Brick ve Scott 2887 total diz protezinde patella kırığı görülme sıklığını %0,3 olarak bildirmişlerdir.69 Fazla kemik rezeksiyonu, malalignment, tek ve geniş santral deliğin olması, lateral gevşetmeye bağlı lateral geniküler arterin zedelenmesine bağlı avaskülarite, aşırı fleksiyon, eklem seviyesinin yükselmesi, çimentoya bağlı termal nekroz patella kırıklarını kolaylaştıran faktörlerdir.


Patellar komponent gevşemesi seyrek görülen bir komplikasyondur. Kötü dizilim, tek santral delik, hatalı boy seçimi patellar komponent gevşemesini kolaylaştıran faktörlerdir. Aktif hastalarda gevşeme daha sık görülmektedir. Kemik stoğun yeterli olduğu olgularda revizyon önerilirken, osteoliz nedeniyle kemik stok yetersiz ise patellektomi düşünülmelidir.


Patellar komponentin kötü pozisyonda yerleştirilmesi polietilen aşınmasının en sık nedenidir. Malpozisyon streslerin konsantrasyonuna neden olmakta, böylece stresin yoğunlaştığı bölge çabuk aşınmaktadır. Metal arkalıklı patellar komponentlerde gevşemenin daha sık olduğu bilinmektedir. Metal arkalık polietilen komponentin kalınlığının azalmasına neden olarak aşınmayı kolaylaştırmaktadır.


Patellar tendon ve kuadriceps tendon rüptürü oldukça nadir görülen patellofemoral komplikasyonlardır. Geniş cerrahi görüş alanı sağlamaya çalışılırken tendonun korunamaması en sık hasarlanma nedenidir.
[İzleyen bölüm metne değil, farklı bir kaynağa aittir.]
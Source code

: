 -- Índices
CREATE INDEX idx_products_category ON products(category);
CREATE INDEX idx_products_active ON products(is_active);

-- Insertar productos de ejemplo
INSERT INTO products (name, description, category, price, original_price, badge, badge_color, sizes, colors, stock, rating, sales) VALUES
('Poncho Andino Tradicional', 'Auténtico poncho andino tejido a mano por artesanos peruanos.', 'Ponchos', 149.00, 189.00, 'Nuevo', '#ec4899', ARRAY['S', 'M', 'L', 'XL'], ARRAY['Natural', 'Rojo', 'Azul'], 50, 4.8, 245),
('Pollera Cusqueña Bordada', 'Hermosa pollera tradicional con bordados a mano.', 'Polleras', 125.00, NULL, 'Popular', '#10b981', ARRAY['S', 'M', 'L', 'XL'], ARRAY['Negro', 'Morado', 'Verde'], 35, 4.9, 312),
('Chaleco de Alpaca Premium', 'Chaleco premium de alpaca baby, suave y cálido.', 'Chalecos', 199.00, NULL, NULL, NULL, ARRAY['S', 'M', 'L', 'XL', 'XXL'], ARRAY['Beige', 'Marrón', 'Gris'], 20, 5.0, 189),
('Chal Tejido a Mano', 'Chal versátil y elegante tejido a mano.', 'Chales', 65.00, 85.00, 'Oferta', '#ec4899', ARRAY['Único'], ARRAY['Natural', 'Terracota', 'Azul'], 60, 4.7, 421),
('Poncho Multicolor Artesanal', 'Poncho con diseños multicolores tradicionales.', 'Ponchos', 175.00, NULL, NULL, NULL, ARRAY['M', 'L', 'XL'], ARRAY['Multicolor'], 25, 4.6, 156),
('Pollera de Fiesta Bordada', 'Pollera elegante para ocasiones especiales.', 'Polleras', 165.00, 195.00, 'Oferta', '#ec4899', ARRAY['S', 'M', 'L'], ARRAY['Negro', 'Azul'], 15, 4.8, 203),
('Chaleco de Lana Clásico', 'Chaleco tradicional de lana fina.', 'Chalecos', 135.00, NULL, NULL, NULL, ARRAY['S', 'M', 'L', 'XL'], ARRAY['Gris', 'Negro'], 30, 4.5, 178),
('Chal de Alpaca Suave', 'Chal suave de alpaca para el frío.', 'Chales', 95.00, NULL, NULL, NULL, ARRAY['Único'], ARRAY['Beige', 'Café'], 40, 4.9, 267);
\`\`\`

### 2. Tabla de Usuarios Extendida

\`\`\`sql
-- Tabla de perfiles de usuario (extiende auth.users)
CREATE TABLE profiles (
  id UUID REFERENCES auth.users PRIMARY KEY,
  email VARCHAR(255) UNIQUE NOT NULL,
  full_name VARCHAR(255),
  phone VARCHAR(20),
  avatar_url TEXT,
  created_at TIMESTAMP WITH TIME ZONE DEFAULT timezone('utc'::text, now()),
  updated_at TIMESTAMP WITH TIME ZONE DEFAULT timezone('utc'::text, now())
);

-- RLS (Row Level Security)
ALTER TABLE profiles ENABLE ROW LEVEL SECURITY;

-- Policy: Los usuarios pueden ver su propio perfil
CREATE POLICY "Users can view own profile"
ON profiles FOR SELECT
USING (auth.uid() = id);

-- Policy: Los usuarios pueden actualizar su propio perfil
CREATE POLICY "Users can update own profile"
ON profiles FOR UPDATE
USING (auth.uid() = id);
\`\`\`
Protez komponentlerinin impingmentı ve cerrahi girişim sonrası devaskülarizasyon rüptüre neden olabilir. Özellikle romatoid artritli ve diabetik hastalar risk altındadır. Primer sütür, semitendinosus, gracilis ve fasya lata ile güçlendirerek dikiş, kemik-tendon-kemik greftleri ile tamir tarif edilen tekniklerdir. Ekstansiyonda kısıtlılık ve rerüptür tamirde karşılaşılan en sık problemlerdir.


Total diz artroplastisi sonrası Hoffa ya da peripatellar yumuşak dokularda hipertrofi ön diz ağrısı ve hareket kısıtlılığına neden olabilir.


Patellar clunk sendromu, suprapatellar nodül ile karakterize bir peripatellar fibröz doku proliferasyonudur. Patella superiorundaki sinovyumun hipertrofisi ile oluşan fibröz nodül, posterior stabilize tasarımlarda fleksiyonda interkondiler aralığa girerek sıkışır ve ekstansiyona gelirken 30º-45º fleksiyonda çıkar ve bu sırada dışardan duyulabilen bir ses oluşur. Patellar komponentin küçük konması nedeniyle kuadriceps tendonu interkondiler mesafenin anterior köşesinden uzaklaştıralamaz ve sinovyal nodül fleksiyonda buraya sıkışır. Insall posterior stabilize tasarım kullandığı olgularda patellar clunk sendromunu engellemek için kuadriceps tendonu posteriorundaki sinovyanın parsiyel rezeksiyonunu önerir. Peripatellar skar ve yumuşak doku hipertrofisi atroskopik olarak başarılı şekilde tedavi edilebilir. Lokal steroid enjeksiyonlarının başarı oranı düşük olsa da denenebilir.